Application of Infosphere DataStage running time column extension (RCP) in ETL

Source: Internet
Author: User
Tags port number

General description

With the development of Enterprise Informatization, a large number of enterprises are setting up a business intelligence system based on the characteristics of their own industry to guide business operation. The business intelligence system with reasonable design and efficient operation plays a more and more important role in the business decision-making.

IBM Infosphere Information Server serves as the basis for an extensible enterprise Information architecture that meets the needs of the enterprise for a huge amount of information, enabling enterprises to deliver high quality business results faster in their operations. IBM Infosphere DataStage, as an important part of it, supports data structure from simple to complex data collection, transformation and distribution, through high-performance processing of large amounts of data to solve the enterprise based on large-scale data business problems.

Runtime column extensions (Runtime column propagation) is an enhanced feature provided by Infosphere DataStage that enables user-defined jobs (job) to import not only the data fields that users define in the job, You can also dynamically expand the columns of interest that users want to import at run time, and he is at run time to determine an attribute of the data column that the job needs to import. This provides the possibility that you can change the content of the data that the job imports by simply changing the schema file at run time without modifying the job.

A prerequisite for using this technique is that the defined project supports run-time column extension properties. You can add or remove support for this feature in the project's Properties window. Typically, the phase of the data source (stage) needs to specify a column-defined file containing the source data, called a schema file, that dynamically updates the contents of the schema file at run time, and the DataStage job can dynamically read data from the data source file at runtime.

The phase of the schema file that can be received in DataStage 8.7 is as follows.

Sequential File

File Set

Column Import

Column Export

External Source

External Target

This article begins with a description of the settings that are supported by the Runtime column extension project level, and how to create a schema file. Next will be based on years of business Intelligence project experience, virtual out of the typical RCP use scenario, step-by-step implementation of RCP in Infosphere DataStage use, give each detail, including the design of the job, each phase of the parameter settings, detailing how RCP is in the ETL to reuse Dat Astage operations to improve the quality of data processing operations.

Start using RCP

Project-level settings support RCP

Open the Administrator Client, open the login interface as shown in Figure 1 below, enter the server address and port number for the Infosphere Information Server, the default port number is 9080, enter the username password, click the following list box, select the installed Infosphere Information Server's engine name, all selected complete, click Login.

Figure 1. Administrator Client Login window

Login success, you will enter the following figure 2 of the Project Selection window, click Projects tab, select the correct item, click the attribute, enter the property Selection window.

Figure 2. Project Selection window

Select the Properties window for the project, as shown in Figure 3 below, and select Enable Runtime Column propagation for Parallel Jobs.

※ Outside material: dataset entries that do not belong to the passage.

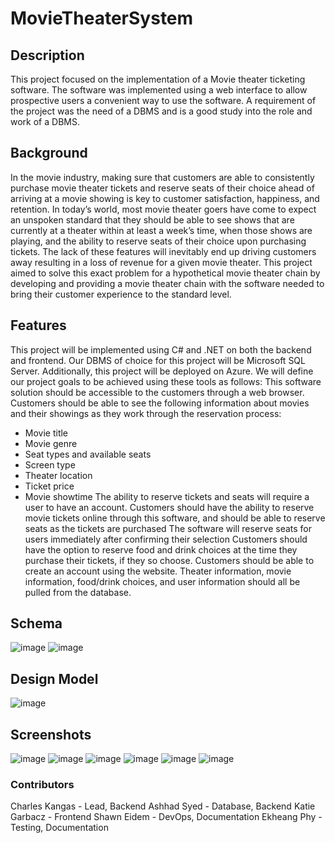 # MovieTheaterSystem

## Description
This project focused on the implementation of a Movie theater ticketing software. The software was implemented using a web interface to allow prospective users a convenient way to use the software. A requirement of the project was the need of a DBMS and is a good study into the role and work of a DBMS.

## Background
In the movie industry, making sure that customers are able to consistently purchase movie theater tickets and reserve seats of their choice ahead of arriving at a movie showing is key to customer satisfaction, happiness, and retention. In today’s world, most movie theater goers have come to expect an unspoken standard that they should be able to see shows that are currently at a theater within at least a week’s time, when those shows are playing, and the ability to reserve seats of their choice upon purchasing tickets. The lack of these features will inevitably end up driving customers away resulting in a loss of revenue for a given movie theater. This project aimed to solve this exact problem for a hypothetical movie theater chain by developing and providing a movie theater chain with the software needed to bring their customer experience to the standard level.

## Features
This project will be implemented using C# and .NET on both the backend and frontend. Our DBMS of choice for this project will be Microsoft SQL Server. Additionally, this project will be deployed on Azure. We will define our project goals to be achieved using these tools as follows:
This software solution should be accessible to the customers through a web browser.
Customers should be able to see the following information about movies and their showings as they work through the reservation process:
- Movie title
- Movie genre
- Seat types and available seats
- Screen type
- Theater location
- Ticket price
- Movie showtime
The ability to reserve tickets and seats will require a user to have an account.
Customers should have the ability to reserve movie tickets online through this software, and should be able to reserve seats as the tickets are purchased
The software will reserve seats for users immediately after confirming their selection
Customers should have the option to reserve food and drink choices at the time they purchase their tickets, if they so choose.
Customers should be able to create an account using the website.
Theater information, movie information, food/drink choices, and user information should all be pulled from the database. 

## Schema
![image](https://github.com/user-attachments/assets/7fc2966d-304b-4606-ad3c-4461d2e07743)
![image](https://github.com/user-attachments/assets/5035c2c1-dd5b-47ca-b211-e320b3238b24)

## Design Model
![image](https://github.com/user-attachments/assets/9a88675a-ab20-41ba-ac1e-78016bbfd05e)

## Screenshots  
![image](https://github.com/user-attachments/assets/3dd81e67-e643-471f-8a9b-f756aa855623)
![image](https://github.com/user-attachments/assets/02e45997-95a5-4711-89d9-ba493f544698)
![image](https://github.com/user-attachments/assets/5b948102-64e7-4106-a366-4c9bcbdcfe01)
![image](https://github.com/user-attachments/assets/5022de1e-0811-4a66-a4dc-d1d4c6042fe1)
![image](https://github.com/user-attachments/assets/47d583e4-7314-4179-ab15-e750bde7d0e9)
![image](https://github.com/user-attachments/assets/b26e7b2e-97e3-47b9-82a2-a13625db2e87)

### Contributors
Charles Kangas - Lead, Backend
Ashhad Syed - Database, Backend
Katie Garbacz - Frontend
Shawn Eidem - DevOps, Documentation
Ekheang Phy - Testing, Documentation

Figure 3. Project Properties Settings window

Contact Us

The content source of this page is from Internet, which doesn't represent Alibaba Cloud's opinion; products and services mentioned on that page don't have any relationship with Alibaba Cloud. If the content of the page makes you feel confusing, please write us an email, we will handle the problem within 5 days after receiving your email.

If you find any instances of plagiarism from the community, please send an email to: info-contact@alibabacloud.com and provide relevant evidence. A staff member will contact you within 5 working days.

A Free Trial That Lets You Build Big!

Start building with 50+ products and up to 12 months usage for Elastic Compute Service

  • Sales Support

    1 on 1 presale consultation

  • After-Sales Support

    24/7 Technical Support 6 Free Tickets per Quarter Faster Response

  • Alibaba Cloud offers highly flexible support services tailored to meet your exact needs.